**Aim of the task**
Transcribe the listing precisely, entry by entry.

::: Given records :::

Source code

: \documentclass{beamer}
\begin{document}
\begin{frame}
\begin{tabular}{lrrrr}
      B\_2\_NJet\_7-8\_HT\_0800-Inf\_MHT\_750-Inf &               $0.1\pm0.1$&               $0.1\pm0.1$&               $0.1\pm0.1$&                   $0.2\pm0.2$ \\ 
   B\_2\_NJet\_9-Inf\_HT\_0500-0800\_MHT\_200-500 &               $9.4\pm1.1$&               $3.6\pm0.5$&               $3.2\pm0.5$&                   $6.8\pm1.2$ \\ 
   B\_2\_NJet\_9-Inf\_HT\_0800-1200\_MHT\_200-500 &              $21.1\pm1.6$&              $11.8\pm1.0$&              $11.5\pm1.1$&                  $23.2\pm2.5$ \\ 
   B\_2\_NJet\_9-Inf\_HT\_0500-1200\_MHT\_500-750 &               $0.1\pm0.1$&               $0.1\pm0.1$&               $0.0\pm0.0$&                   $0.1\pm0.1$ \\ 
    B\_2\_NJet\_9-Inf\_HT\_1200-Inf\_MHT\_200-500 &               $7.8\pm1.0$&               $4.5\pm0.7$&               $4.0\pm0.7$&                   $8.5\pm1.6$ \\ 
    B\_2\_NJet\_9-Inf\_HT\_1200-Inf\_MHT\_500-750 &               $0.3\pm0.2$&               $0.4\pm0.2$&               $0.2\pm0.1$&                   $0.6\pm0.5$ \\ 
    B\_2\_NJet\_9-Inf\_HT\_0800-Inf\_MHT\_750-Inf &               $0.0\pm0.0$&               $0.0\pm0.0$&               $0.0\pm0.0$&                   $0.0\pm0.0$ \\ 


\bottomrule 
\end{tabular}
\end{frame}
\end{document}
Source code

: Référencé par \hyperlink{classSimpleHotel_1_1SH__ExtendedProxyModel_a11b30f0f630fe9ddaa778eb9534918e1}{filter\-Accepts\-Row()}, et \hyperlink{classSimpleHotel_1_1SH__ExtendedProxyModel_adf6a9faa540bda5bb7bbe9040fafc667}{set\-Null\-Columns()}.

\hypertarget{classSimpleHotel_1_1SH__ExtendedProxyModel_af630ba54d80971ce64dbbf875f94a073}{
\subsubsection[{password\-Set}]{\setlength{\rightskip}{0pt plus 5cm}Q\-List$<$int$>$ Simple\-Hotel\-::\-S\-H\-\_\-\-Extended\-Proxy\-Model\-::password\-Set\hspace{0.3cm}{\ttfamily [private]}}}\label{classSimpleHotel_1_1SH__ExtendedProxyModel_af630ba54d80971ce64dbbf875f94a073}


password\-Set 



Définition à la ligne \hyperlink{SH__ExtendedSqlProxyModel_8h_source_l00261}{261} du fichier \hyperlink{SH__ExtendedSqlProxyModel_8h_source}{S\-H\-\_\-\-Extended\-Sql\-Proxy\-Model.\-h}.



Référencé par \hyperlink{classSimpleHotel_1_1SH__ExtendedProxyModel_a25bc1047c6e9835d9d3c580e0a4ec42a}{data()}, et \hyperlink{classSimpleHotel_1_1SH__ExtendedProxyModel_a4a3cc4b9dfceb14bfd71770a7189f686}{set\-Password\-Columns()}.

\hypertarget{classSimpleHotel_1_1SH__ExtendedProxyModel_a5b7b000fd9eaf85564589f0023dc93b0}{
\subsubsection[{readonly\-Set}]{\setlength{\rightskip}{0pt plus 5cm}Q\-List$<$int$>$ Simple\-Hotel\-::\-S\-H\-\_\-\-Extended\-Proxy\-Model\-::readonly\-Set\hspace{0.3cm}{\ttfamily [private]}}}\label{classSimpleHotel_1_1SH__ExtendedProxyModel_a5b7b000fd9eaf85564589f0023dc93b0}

:::

**Completed exercise**
Source code

: \documentclass{beamer}
\begin{document}
\begin{frame}
\begin{tabular}{lrrrr}
      B\_2\_NJet\_7-8\_HT\_0800-Inf\_MHT\_750-Inf &               $0.1\pm0.1$&               $0.1\pm0.1$&               $0.1\pm0.1$&                   $0.2\pm0.2$ \\ 
   B\_2\_NJet\_9-Inf\_HT\_0500-0800\_MHT\_200-500 &               $9.4\pm1.1$&               $3.6\pm0.5$&               $3.2\pm0.5$&                   $6.8\pm1.2$ \\ 
   B\_2\_NJet\_9-Inf\_HT\_0800-1200\_MHT\_200-500 &              $21.1\pm1.6$&              $11.8\pm1.0$&              $11.5\pm1.1$&                  $23.2\pm2.5$ \\ 
   B\_2\_NJet\_9-Inf\_HT\_0500-1200\_MHT\_500-750 &               $0.1\pm0.1$&               $0.1\pm0.1$&               $0.0\pm0.0$&                   $0.1\pm0.1$ \\ 
    B\_2\_NJet\_9-Inf\_HT\_1200-Inf\_MHT\_200-500 &               $7.8\pm1.0$&               $4.5\pm0.7$&               $4.0\pm0.7$&                   $8.5\pm1.6$ \\ 
    B\_2\_NJet\_9-Inf\_HT\_1200-Inf\_MHT\_500-750 &               $0.3\pm0.2$&               $0.4\pm0.2$&               $0.2\pm0.1$&                   $0.6\pm0.5$ \\ 
    B\_2\_NJet\_9-Inf\_HT\_0800-Inf\_MHT\_750-Inf &               $0.0\pm0.0$&               $0.0\pm0.0$&               $0.0\pm0.0$&                   $0.0\pm0.0$ \\ 


\bottomrule 
\end{tabular}
\end{frame}
\end{document}
Source code

: Référencé par \hyperlink{classSimpleHotel_1_1SH__ExtendedProxyModel_a11b30f0f630fe9ddaa778eb9534918e1}{filter\-Accepts\-Row()}, et \hyperlink{classSimpleHotel_1_1SH__ExtendedProxyModel_adf6a9faa540bda5bb7bbe9040fafc667}{set\-Null\-Columns()}.

\hypertarget{classSimpleHotel_1_1SH__ExtendedProxyModel_af630ba54d80971ce64dbbf875f94a073}{
\subsubsection[{password\-Set}]{\setlength{\rightskip}{0pt plus 5cm}Q\-List$<$int$>$ Simple\-Hotel\-::\-S\-H\-\_\-\-Extended\-Proxy\-Model\-::password\-Set\hspace{0.3cm}{\ttfamily [private]}}}\label{classSimpleHotel_1_1SH__ExtendedProxyModel_af630ba54d80971ce64dbbf875f94a073}


password\-Set 



Définition à la ligne \hyperlink{SH__ExtendedSqlProxyModel_8h_source_l00261}{261} du fichier \hyperlink{SH__ExtendedSqlProxyModel_8h_source}{S\-H\-\_\-\-Extended\-Sql\-Proxy\-Model.\-h}.



Référencé par \hyperlink{classSimpleHotel_1_1SH__ExtendedProxyModel_a25bc1047c6e9835d9d3c580e0a4ec42a}{data()}, et \hyperlink{classSimpleHotel_1_1SH__ExtendedProxyModel_a4a3cc4b9dfceb14bfd71770a7189f686}{set\-Password\-Columns()}.

\hypertarget{classSimpleHotel_1_1SH__ExtendedProxyModel_a5b7b000fd9eaf85564589f0023dc93b0}{
\subsubsection[{readonly\-Set}]{\setlength{\rightskip}{0pt plus 5cm}Q\-List$<$int$>$ Simple\-Hotel\-::\-S\-H\-\_\-\-Extended\-Proxy\-Model\-::readonly\-Set\hspace{0.3cm}{\ttfamily [private]}}}\label{classSimpleHotel_1_1SH__ExtendedProxyModel_a5b7b000fd9eaf85564589f0023dc93b0}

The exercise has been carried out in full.